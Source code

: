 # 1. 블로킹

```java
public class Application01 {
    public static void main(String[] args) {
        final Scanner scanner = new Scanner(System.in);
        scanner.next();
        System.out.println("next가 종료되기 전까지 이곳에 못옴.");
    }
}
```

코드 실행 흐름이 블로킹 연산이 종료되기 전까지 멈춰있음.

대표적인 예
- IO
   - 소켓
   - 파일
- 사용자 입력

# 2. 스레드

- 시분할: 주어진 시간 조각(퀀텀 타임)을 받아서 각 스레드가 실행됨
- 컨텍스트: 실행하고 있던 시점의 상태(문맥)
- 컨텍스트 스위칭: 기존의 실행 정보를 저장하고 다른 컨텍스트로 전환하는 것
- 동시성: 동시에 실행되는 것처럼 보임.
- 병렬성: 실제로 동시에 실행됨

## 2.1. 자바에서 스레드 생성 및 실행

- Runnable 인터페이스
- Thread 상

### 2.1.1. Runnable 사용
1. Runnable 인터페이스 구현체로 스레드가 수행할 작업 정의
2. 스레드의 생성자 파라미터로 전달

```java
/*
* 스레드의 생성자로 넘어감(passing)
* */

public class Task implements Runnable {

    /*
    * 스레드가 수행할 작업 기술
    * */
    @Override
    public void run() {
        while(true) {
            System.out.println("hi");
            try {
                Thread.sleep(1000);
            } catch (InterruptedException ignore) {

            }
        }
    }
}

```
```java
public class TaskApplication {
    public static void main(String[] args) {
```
--
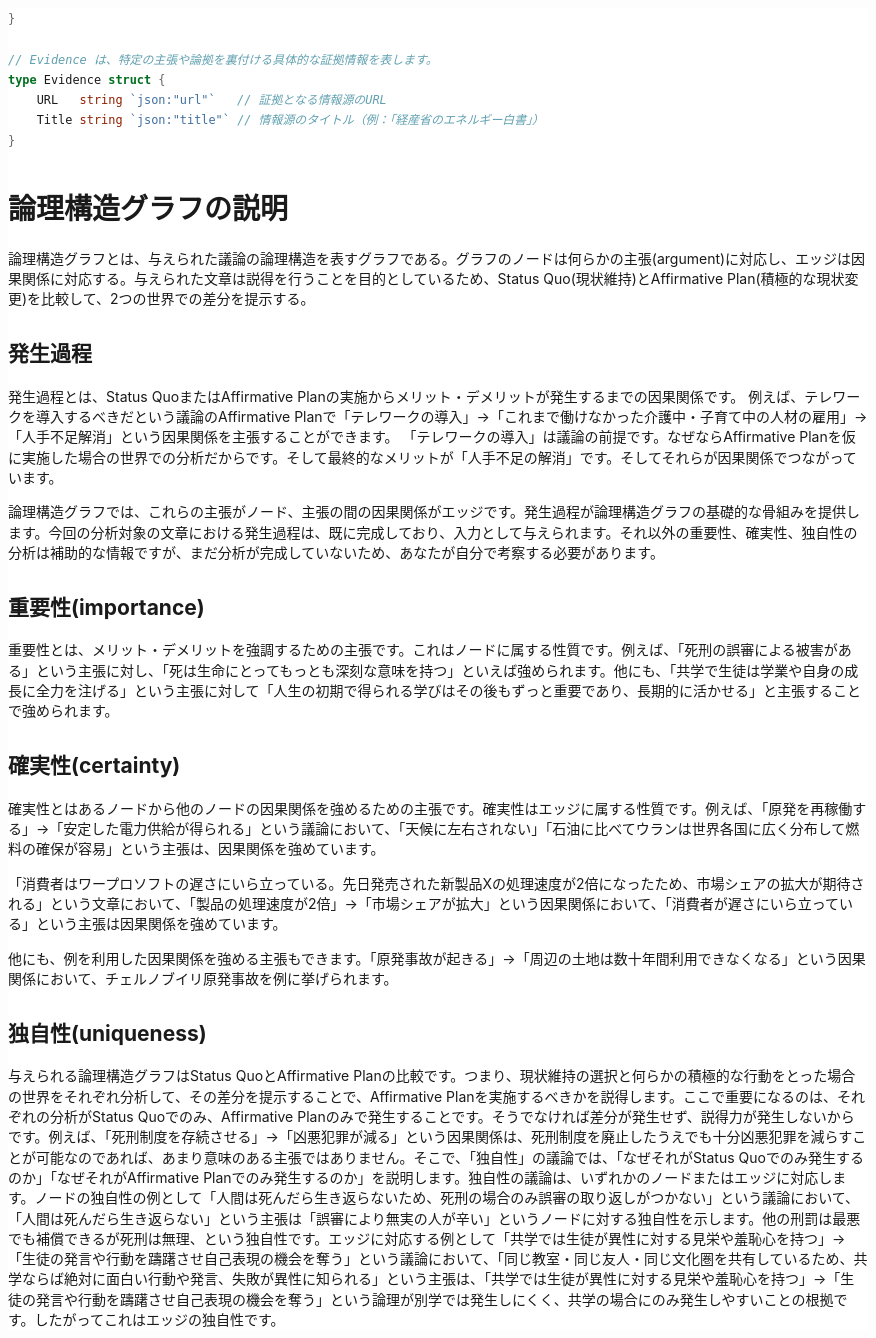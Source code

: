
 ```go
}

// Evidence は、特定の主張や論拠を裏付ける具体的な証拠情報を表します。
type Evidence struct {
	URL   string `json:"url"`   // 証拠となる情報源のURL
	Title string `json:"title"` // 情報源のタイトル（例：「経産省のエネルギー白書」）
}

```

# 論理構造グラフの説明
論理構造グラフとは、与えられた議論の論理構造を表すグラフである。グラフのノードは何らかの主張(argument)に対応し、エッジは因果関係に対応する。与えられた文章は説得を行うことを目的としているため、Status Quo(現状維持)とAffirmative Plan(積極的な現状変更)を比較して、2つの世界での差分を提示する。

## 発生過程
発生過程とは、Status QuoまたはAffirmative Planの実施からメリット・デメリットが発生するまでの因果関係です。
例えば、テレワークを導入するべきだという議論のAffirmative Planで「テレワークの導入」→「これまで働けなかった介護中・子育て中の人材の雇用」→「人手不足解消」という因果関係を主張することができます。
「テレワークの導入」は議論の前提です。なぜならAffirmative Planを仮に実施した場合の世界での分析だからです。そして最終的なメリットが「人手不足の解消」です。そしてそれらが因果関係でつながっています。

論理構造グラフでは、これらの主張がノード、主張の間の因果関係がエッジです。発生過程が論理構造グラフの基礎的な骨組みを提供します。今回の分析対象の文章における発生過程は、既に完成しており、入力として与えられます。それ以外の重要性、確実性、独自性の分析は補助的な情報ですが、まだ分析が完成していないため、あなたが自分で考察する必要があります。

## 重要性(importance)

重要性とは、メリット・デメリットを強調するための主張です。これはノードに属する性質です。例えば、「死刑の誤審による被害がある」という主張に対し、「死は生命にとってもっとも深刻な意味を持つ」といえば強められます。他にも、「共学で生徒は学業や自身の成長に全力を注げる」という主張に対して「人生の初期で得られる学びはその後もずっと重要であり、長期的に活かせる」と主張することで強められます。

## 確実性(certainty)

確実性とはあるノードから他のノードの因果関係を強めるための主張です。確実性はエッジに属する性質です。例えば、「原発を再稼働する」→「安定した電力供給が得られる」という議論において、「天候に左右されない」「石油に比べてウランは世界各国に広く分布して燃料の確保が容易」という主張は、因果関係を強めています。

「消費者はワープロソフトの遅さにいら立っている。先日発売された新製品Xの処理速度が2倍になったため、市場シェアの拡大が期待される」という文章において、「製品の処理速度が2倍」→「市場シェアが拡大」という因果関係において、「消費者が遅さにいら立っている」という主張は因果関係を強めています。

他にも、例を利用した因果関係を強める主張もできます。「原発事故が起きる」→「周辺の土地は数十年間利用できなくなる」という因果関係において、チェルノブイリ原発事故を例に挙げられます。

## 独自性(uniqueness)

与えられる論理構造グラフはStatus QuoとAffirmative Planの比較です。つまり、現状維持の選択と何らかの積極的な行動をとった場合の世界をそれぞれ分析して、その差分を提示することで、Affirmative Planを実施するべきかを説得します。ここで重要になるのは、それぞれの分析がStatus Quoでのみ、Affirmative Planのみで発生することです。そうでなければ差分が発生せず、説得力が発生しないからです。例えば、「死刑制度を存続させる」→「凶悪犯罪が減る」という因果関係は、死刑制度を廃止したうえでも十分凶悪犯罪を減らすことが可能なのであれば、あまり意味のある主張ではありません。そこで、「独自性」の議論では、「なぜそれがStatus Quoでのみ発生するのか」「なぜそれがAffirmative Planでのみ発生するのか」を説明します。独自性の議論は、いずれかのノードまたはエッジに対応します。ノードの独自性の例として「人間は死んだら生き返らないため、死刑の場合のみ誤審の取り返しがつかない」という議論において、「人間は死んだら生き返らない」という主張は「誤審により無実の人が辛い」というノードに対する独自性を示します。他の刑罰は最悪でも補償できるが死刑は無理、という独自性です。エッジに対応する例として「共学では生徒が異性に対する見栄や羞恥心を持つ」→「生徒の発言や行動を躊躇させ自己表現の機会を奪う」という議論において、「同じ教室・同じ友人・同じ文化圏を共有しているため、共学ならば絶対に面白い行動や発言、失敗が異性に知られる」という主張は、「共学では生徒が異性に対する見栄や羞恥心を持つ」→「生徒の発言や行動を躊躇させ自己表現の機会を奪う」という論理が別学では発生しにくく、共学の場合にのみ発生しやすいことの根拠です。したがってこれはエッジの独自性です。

- EXERCISE: Gather up every line from the listing above in which the word "스레드가" occurs.

- TASK SOLUTION:
- 시분할: 주어진 시간 조각(퀀텀 타임)을 받아서 각 스레드가 실행됨
1. Runnable 인터페이스 구현체로 스레드가 수행할 작업 정의
    * 스레드가 수행할 작업 기술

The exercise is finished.